Exercise
Each line containing the string "euch" should be copied out of the entries.

Records for the exercise

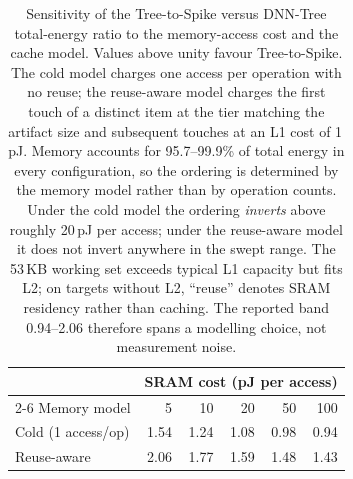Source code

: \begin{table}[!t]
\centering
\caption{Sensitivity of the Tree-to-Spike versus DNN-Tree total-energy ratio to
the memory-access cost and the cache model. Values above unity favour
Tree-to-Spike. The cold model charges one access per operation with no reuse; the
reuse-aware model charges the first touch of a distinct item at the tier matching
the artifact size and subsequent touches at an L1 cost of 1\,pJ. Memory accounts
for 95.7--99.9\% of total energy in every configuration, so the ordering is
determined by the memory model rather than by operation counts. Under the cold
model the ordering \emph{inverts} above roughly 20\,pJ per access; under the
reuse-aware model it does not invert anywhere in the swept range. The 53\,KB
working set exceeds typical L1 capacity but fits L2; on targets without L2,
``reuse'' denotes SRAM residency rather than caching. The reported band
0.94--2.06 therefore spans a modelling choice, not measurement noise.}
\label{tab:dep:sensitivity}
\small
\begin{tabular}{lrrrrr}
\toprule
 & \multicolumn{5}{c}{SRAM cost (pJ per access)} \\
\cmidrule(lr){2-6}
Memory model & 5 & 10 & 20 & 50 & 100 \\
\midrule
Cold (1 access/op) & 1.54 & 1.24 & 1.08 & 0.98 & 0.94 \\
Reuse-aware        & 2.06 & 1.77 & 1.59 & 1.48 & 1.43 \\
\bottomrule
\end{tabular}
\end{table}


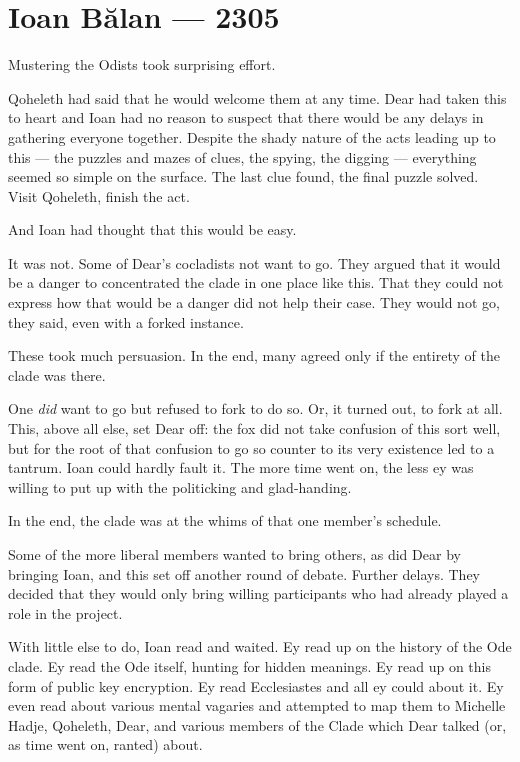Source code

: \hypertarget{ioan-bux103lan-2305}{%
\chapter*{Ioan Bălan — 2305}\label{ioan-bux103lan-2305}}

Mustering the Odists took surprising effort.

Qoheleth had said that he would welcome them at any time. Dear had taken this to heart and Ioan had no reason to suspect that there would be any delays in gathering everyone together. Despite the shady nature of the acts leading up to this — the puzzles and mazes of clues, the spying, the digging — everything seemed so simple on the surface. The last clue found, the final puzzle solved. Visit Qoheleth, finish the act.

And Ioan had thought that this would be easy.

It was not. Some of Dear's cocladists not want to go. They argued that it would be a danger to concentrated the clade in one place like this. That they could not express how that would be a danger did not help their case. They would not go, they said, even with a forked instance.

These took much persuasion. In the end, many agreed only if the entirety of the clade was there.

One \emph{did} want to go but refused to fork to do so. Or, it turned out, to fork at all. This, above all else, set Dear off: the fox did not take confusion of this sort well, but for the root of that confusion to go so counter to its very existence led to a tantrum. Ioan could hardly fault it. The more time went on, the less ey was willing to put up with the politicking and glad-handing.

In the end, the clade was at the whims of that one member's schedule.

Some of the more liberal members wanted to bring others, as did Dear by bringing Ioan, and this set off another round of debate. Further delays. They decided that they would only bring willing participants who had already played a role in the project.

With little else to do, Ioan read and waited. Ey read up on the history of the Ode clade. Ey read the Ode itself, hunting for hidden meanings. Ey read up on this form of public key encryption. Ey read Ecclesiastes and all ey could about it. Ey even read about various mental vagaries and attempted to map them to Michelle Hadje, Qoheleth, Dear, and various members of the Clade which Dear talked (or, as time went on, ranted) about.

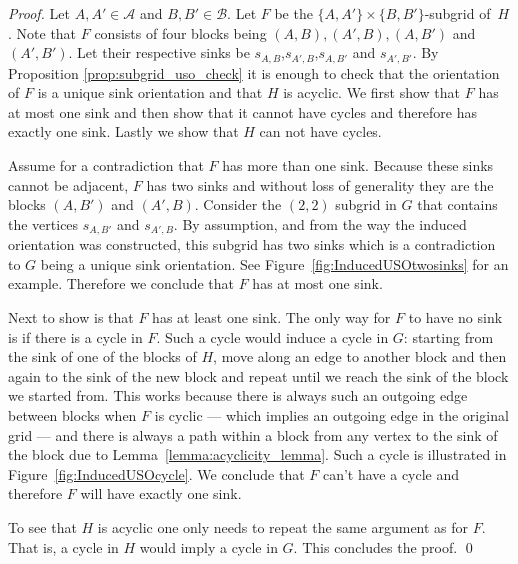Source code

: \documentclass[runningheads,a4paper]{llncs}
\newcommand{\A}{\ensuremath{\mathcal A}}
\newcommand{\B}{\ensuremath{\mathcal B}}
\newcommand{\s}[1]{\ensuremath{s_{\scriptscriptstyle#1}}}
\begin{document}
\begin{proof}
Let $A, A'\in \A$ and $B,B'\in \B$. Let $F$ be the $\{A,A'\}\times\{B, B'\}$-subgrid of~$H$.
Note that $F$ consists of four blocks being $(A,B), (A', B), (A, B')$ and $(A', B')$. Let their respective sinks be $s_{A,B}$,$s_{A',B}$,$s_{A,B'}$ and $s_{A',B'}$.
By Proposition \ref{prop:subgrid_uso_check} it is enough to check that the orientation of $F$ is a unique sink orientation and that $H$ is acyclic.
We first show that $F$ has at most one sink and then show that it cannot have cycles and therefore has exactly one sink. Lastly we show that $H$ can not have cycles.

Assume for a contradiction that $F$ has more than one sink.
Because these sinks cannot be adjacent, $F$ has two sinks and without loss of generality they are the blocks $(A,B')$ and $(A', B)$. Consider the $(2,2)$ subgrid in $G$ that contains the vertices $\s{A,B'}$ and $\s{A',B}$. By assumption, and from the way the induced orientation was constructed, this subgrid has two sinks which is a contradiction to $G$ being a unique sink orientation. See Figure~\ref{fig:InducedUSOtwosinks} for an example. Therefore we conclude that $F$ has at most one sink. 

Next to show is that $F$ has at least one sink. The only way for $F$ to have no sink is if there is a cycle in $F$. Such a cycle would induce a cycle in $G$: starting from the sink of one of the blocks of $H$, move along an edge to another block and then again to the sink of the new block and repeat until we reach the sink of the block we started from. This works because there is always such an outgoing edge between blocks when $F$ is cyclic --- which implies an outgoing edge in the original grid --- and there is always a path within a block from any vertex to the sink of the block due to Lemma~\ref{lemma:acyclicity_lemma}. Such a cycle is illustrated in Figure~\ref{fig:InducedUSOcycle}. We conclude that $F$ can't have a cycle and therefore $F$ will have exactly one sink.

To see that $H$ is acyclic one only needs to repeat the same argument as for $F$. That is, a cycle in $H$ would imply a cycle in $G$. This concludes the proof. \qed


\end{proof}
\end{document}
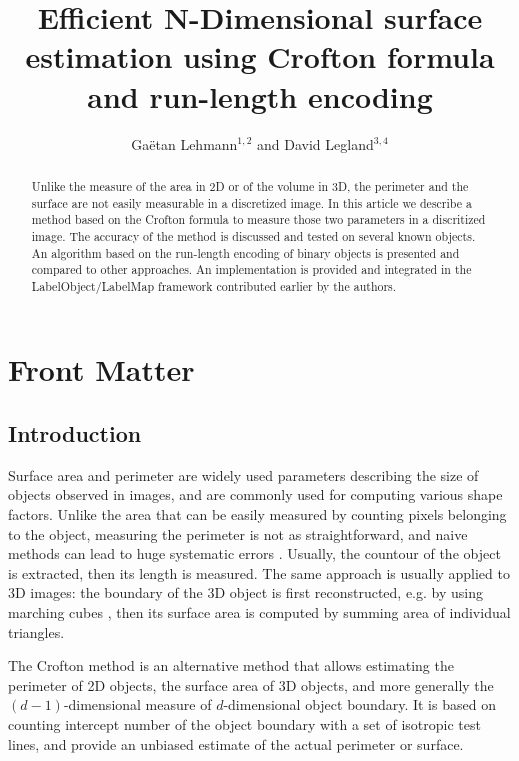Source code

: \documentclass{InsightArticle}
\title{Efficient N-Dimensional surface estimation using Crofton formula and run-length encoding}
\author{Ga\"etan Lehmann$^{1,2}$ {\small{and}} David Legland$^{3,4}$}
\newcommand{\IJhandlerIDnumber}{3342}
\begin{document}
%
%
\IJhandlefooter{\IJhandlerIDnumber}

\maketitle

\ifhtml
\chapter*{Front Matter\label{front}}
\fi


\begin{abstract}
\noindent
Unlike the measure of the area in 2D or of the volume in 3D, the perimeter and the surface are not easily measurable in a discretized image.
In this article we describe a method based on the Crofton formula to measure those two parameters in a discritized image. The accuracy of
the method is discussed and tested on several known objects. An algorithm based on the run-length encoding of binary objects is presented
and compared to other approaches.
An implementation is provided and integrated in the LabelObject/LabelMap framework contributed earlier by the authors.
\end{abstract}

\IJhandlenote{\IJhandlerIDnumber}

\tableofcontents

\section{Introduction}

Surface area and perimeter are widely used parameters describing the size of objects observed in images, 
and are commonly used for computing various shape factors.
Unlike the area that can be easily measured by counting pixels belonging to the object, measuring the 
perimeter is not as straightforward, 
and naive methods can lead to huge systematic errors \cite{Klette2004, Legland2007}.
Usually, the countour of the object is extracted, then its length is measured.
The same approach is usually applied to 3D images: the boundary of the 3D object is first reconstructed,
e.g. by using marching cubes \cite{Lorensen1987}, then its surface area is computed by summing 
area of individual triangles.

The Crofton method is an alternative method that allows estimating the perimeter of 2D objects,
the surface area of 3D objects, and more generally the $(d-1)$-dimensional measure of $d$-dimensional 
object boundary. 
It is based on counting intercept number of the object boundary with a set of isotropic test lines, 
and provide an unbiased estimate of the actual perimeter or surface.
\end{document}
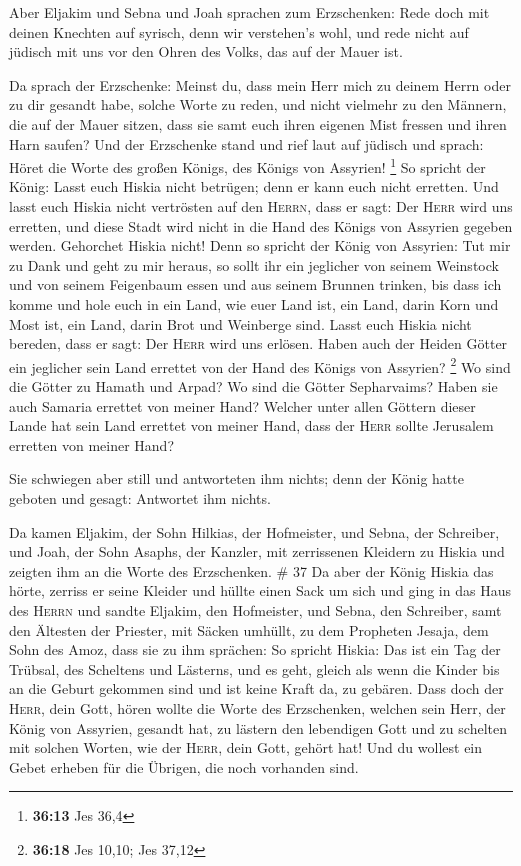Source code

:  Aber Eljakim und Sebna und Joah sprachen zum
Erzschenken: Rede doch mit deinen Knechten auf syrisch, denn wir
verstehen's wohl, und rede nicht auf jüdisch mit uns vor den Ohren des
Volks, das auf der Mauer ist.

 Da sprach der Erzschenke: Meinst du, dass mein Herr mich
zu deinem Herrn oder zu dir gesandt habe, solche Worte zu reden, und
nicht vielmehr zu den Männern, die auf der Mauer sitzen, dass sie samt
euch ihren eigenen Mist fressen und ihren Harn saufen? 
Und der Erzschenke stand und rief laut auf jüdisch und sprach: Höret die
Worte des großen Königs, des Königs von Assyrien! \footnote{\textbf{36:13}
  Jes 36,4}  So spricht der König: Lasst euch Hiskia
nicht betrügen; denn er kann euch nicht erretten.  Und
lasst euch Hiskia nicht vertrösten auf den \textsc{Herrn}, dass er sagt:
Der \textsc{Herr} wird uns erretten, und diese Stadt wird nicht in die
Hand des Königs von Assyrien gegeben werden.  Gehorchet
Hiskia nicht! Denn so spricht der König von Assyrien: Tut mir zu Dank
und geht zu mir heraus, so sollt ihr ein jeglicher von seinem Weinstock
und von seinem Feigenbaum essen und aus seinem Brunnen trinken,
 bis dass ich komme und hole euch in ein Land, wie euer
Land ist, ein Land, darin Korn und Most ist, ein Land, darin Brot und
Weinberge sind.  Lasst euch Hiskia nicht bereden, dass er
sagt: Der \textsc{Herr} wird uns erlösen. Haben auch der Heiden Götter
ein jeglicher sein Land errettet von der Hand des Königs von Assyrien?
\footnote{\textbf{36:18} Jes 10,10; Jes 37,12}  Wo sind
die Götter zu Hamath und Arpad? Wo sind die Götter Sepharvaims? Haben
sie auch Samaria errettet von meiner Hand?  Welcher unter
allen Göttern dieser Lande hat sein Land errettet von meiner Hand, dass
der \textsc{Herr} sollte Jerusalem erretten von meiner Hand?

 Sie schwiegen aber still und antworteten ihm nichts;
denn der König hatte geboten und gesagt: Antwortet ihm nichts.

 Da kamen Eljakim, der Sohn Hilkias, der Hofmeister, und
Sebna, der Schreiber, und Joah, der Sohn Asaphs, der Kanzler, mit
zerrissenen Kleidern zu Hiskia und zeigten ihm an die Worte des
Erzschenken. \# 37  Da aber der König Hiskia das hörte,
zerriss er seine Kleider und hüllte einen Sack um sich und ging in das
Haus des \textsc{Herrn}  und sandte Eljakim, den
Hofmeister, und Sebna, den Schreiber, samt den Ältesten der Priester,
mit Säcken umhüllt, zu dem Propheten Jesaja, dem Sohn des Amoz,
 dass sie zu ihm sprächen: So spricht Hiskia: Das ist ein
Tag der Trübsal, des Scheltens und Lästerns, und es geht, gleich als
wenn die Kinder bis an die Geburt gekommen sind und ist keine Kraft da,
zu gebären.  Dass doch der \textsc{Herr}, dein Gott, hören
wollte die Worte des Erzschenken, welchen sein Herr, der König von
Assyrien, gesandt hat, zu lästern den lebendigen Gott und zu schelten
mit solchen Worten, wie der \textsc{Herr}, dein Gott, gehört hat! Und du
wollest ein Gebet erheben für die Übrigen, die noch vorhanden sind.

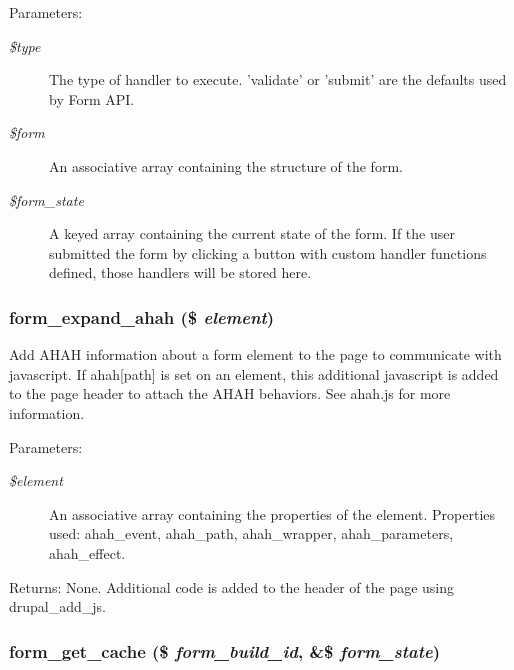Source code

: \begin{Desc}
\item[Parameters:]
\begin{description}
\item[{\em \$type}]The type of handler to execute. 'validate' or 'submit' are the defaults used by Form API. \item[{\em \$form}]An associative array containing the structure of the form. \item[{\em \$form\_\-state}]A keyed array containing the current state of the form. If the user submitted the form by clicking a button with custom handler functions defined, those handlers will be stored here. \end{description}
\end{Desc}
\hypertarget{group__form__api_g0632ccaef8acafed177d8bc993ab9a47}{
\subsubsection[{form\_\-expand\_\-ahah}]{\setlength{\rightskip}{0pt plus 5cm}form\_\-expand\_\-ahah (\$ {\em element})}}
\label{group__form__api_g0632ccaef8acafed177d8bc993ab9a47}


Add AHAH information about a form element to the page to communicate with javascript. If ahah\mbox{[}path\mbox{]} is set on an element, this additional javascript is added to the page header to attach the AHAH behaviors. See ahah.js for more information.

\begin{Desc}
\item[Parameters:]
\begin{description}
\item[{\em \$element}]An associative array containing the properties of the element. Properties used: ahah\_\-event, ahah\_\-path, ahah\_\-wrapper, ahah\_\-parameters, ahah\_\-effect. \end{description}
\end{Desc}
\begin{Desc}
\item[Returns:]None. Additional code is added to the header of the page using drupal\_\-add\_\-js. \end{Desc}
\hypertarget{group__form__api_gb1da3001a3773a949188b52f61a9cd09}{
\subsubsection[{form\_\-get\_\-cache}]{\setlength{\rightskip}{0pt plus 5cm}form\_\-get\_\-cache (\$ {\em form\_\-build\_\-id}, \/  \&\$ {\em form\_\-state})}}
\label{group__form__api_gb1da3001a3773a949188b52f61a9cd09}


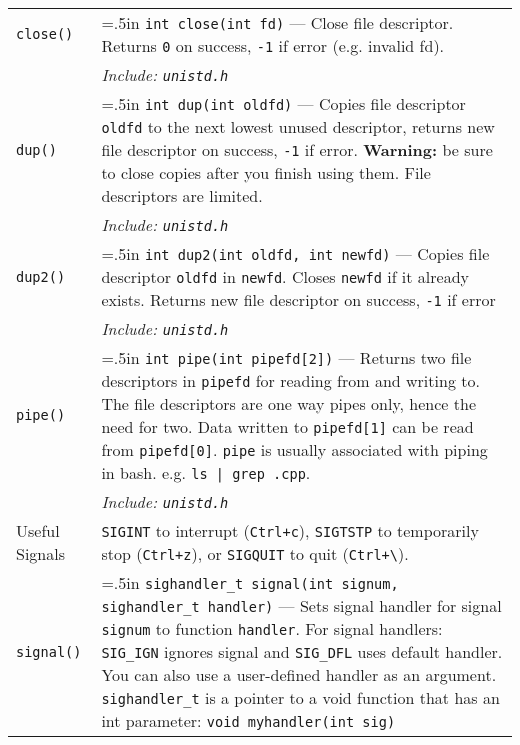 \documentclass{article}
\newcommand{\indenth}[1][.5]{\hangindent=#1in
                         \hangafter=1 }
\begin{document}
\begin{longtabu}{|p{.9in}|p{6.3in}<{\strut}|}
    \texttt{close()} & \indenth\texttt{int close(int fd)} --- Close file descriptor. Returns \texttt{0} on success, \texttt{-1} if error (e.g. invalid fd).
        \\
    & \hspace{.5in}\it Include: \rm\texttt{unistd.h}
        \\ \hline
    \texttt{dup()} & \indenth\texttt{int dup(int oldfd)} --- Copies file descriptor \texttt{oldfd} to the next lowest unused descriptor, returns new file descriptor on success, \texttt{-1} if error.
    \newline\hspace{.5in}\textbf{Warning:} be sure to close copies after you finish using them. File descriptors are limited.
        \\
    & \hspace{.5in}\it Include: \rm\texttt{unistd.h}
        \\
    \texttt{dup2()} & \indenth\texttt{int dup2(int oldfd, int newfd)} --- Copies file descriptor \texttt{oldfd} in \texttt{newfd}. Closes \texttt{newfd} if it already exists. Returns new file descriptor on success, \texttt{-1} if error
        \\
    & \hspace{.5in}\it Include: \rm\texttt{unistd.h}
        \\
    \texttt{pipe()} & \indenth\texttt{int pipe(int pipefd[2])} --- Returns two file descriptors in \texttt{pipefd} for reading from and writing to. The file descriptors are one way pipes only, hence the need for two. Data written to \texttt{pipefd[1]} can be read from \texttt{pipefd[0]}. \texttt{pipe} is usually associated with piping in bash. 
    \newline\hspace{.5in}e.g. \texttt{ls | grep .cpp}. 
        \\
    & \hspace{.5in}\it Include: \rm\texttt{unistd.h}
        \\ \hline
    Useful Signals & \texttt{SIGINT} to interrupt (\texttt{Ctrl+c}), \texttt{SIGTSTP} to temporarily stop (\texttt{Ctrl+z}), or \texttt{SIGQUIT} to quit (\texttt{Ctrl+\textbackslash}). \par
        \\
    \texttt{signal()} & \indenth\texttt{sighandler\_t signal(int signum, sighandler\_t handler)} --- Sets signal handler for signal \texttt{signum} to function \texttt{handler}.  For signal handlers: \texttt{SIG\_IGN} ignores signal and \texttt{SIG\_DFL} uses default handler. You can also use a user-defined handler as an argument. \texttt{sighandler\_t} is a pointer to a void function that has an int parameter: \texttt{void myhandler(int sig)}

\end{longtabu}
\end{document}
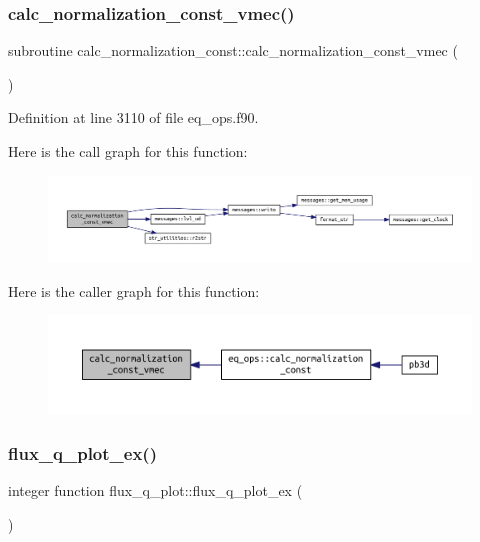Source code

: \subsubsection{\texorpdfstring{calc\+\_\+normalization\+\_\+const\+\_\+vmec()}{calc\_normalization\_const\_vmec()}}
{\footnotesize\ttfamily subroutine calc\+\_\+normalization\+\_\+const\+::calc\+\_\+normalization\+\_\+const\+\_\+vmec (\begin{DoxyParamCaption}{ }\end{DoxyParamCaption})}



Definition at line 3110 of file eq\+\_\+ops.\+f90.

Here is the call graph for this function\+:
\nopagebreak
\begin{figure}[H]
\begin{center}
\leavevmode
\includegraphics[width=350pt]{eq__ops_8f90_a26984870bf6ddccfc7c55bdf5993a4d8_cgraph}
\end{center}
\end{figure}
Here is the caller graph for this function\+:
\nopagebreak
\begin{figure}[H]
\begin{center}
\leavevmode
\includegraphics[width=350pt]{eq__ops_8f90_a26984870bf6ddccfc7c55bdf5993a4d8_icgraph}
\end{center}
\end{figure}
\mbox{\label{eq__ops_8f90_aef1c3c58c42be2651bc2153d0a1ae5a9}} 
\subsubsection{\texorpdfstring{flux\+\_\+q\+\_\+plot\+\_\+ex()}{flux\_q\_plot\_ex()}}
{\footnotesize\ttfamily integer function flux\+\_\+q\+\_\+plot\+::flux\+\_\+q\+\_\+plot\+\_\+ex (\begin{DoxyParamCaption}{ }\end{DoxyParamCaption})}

Task solution
euch ihren eigenen Mist fressen und ihren Harn saufen? 
  Jes 36,4}  So spricht der König: Lasst euch Hiskia
nicht betrügen; denn er kann euch nicht erretten.  Und
lasst euch Hiskia nicht vertrösten auf den \textsc{Herrn}, dass er sagt:
 bis dass ich komme und hole euch in ein Land, wie euer
Weinberge sind.  Lasst euch Hiskia nicht bereden, dass er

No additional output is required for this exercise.